#### EXERCISE DESCRIPTION
The whole listing that follows, pictures excepted, should be printed again exactly as given.

#### DATA EXTRACT
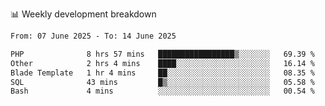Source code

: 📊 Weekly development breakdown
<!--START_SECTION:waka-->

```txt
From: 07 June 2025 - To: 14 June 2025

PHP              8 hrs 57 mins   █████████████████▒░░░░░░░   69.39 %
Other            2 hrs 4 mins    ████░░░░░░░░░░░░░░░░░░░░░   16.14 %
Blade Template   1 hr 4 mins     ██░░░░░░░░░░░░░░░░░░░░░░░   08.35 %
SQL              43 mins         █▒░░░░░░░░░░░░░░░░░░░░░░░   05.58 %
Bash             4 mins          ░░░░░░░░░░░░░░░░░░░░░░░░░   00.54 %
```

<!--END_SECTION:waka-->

#### EXERCISE SOLUTION
Source code

: 📊 Weekly development breakdown
<!--START_SECTION:waka-->

```txt
From: 07 June 2025 - To: 14 June 2025

PHP              8 hrs 57 mins   █████████████████▒░░░░░░░   69.39 %
Other            2 hrs 4 mins    ████░░░░░░░░░░░░░░░░░░░░░   16.14 %
Blade Template   1 hr 4 mins     ██░░░░░░░░░░░░░░░░░░░░░░░   08.35 %
SQL              43 mins         █▒░░░░░░░░░░░░░░░░░░░░░░░   05.58 %
Bash             4 mins          ░░░░░░░░░░░░░░░░░░░░░░░░░   00.54 %
```

<!--END_SECTION:waka-->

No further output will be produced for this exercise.